Task: Please repeat exactly the lines below from the one containing "#### **1，随机得到一句话**" down to the one containing "动漫也好、小说也好、网络也好", both included, and nothing else.

******

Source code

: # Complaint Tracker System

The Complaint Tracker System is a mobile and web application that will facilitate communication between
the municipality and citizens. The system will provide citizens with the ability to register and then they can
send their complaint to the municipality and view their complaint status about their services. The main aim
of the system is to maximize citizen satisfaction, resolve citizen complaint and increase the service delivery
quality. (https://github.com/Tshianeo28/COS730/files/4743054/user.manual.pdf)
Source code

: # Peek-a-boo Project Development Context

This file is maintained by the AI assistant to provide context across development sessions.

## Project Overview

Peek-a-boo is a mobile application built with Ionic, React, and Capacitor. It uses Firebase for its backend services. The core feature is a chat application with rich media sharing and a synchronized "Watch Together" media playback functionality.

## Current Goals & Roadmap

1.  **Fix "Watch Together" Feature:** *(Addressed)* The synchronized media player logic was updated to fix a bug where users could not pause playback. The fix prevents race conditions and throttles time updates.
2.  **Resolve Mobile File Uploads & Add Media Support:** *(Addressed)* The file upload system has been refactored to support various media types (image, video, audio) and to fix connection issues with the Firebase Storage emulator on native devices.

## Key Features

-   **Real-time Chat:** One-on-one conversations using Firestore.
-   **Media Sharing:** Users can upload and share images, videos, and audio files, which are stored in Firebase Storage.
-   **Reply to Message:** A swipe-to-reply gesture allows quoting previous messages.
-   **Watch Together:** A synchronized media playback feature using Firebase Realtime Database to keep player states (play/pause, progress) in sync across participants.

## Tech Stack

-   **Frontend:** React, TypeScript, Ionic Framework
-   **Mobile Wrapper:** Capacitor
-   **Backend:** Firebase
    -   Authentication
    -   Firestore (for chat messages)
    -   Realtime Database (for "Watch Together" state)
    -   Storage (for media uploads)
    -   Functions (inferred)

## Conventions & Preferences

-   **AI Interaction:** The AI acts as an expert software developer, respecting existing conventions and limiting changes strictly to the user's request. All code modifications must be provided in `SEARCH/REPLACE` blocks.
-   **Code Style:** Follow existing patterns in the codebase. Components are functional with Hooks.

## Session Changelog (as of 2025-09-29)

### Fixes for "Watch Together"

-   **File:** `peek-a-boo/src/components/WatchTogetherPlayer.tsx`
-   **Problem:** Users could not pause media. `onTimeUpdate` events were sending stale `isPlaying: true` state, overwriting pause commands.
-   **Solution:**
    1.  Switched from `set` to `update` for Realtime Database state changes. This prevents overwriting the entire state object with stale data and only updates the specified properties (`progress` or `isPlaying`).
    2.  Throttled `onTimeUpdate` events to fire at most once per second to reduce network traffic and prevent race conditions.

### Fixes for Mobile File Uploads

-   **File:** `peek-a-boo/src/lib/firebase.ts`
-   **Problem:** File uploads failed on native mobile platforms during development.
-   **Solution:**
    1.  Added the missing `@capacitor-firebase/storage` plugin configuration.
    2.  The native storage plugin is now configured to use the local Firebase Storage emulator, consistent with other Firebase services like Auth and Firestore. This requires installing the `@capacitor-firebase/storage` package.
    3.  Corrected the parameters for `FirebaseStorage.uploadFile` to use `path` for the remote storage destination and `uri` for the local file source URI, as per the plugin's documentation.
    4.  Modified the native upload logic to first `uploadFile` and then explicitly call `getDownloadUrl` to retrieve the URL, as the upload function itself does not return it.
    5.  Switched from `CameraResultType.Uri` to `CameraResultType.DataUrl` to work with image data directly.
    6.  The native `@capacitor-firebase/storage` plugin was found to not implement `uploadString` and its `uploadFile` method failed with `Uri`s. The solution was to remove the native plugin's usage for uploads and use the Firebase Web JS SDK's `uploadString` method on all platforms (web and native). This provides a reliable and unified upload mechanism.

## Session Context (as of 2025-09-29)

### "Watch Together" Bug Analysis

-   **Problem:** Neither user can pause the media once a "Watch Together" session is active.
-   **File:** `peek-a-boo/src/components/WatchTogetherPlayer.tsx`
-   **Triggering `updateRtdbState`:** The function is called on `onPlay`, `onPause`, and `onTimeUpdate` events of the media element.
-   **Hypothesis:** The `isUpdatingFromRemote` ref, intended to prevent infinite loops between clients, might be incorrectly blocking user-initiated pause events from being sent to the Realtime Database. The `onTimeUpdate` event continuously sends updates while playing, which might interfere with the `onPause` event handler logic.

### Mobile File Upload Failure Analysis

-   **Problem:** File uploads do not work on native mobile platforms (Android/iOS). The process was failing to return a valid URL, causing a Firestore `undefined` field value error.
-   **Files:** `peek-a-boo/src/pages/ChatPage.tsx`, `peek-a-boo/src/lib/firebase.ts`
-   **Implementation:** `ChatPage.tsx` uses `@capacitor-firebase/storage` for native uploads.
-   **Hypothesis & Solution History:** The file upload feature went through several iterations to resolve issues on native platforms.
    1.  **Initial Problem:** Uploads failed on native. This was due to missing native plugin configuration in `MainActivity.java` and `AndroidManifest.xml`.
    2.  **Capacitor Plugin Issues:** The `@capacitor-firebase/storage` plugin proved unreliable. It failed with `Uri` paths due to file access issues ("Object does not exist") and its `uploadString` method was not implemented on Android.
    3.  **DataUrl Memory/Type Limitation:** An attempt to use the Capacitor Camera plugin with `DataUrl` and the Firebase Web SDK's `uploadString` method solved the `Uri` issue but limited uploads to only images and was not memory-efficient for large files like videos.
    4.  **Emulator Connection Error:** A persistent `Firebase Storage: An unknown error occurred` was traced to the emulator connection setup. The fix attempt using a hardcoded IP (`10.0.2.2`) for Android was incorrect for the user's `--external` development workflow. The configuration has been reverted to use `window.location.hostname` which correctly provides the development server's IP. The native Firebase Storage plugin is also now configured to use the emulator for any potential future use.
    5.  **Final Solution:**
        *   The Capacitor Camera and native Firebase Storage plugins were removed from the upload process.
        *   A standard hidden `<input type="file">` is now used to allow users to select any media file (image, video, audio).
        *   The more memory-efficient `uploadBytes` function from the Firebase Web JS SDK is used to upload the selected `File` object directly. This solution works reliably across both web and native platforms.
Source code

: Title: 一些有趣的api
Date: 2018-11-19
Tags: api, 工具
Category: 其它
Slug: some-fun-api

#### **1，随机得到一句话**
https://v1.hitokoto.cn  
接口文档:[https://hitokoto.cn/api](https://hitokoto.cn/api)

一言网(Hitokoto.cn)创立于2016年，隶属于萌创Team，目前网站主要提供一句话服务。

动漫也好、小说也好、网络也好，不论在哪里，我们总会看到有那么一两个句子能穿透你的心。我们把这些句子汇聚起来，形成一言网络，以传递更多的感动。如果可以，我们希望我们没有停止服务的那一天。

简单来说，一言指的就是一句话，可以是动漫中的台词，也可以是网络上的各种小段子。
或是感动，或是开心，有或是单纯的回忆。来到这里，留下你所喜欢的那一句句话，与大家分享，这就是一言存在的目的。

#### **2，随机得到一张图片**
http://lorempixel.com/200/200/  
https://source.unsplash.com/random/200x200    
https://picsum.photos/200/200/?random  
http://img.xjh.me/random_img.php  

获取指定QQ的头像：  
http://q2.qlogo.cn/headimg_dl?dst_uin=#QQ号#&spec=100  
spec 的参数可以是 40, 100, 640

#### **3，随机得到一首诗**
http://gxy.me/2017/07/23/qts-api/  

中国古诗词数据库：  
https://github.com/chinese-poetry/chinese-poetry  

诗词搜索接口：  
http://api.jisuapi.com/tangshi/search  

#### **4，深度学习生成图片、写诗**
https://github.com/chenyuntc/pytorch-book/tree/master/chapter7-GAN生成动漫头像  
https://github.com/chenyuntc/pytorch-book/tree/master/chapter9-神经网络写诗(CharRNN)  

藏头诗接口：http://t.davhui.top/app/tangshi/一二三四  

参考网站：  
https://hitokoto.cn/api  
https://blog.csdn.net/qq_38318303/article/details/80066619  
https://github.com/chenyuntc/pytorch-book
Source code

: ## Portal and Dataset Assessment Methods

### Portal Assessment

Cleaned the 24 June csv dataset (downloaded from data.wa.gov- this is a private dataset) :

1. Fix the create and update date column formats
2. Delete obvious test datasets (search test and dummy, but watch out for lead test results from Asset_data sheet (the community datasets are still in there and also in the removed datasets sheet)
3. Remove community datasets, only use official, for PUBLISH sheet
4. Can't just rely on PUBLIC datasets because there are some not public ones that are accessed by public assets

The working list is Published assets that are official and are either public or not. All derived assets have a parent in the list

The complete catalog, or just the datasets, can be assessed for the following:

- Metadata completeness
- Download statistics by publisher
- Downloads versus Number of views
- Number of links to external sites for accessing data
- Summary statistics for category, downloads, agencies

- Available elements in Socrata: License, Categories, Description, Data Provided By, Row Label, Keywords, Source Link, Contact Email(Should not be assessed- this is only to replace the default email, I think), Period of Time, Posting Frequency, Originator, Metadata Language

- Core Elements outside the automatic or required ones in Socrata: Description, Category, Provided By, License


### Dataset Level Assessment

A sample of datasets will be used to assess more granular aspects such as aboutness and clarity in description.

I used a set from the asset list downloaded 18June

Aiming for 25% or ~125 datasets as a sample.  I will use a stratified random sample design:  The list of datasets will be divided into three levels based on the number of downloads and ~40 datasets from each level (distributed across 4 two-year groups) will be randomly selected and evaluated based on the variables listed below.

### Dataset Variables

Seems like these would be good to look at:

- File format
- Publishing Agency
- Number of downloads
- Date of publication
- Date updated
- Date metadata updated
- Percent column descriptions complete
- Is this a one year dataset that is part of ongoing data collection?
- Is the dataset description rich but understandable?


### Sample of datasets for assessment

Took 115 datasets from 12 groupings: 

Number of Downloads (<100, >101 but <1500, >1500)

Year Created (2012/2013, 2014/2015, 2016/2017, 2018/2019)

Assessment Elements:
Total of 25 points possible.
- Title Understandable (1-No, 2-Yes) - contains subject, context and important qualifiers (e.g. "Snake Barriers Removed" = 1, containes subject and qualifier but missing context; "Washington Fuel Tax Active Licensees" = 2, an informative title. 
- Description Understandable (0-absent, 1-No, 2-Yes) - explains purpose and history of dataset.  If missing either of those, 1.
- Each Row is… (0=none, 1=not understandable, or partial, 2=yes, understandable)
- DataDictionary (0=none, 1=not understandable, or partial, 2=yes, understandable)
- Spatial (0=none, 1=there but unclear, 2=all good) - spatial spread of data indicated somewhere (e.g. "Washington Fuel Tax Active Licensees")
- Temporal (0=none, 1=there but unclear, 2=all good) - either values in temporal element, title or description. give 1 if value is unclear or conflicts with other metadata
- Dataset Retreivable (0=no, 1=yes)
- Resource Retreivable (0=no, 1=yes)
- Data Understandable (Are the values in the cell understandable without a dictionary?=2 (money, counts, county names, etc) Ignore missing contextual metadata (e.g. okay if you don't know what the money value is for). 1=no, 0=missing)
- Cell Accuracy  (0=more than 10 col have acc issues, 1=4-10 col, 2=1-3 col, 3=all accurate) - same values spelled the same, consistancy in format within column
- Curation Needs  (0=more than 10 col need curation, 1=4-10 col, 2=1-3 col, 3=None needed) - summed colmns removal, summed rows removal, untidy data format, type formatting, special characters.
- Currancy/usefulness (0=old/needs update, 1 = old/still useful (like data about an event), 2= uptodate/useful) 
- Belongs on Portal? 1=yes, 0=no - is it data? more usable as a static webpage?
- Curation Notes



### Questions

******

Response to the task:
#### **1，随机得到一句话**
https://v1.hitokoto.cn  
接口文档:[https://hitokoto.cn/api](https://hitokoto.cn/api)

一言网(Hitokoto.cn)创立于2016年，隶属于萌创Team，目前网站主要提供一句话服务。

动漫也好、小说也好、网络也好，不论在哪里，我们总会看到有那么一两个句子能穿透你的心。我们把这些句子汇聚起来，形成一言网络，以传递更多的感动。如果可以，我们希望我们没有停止服务的那一天。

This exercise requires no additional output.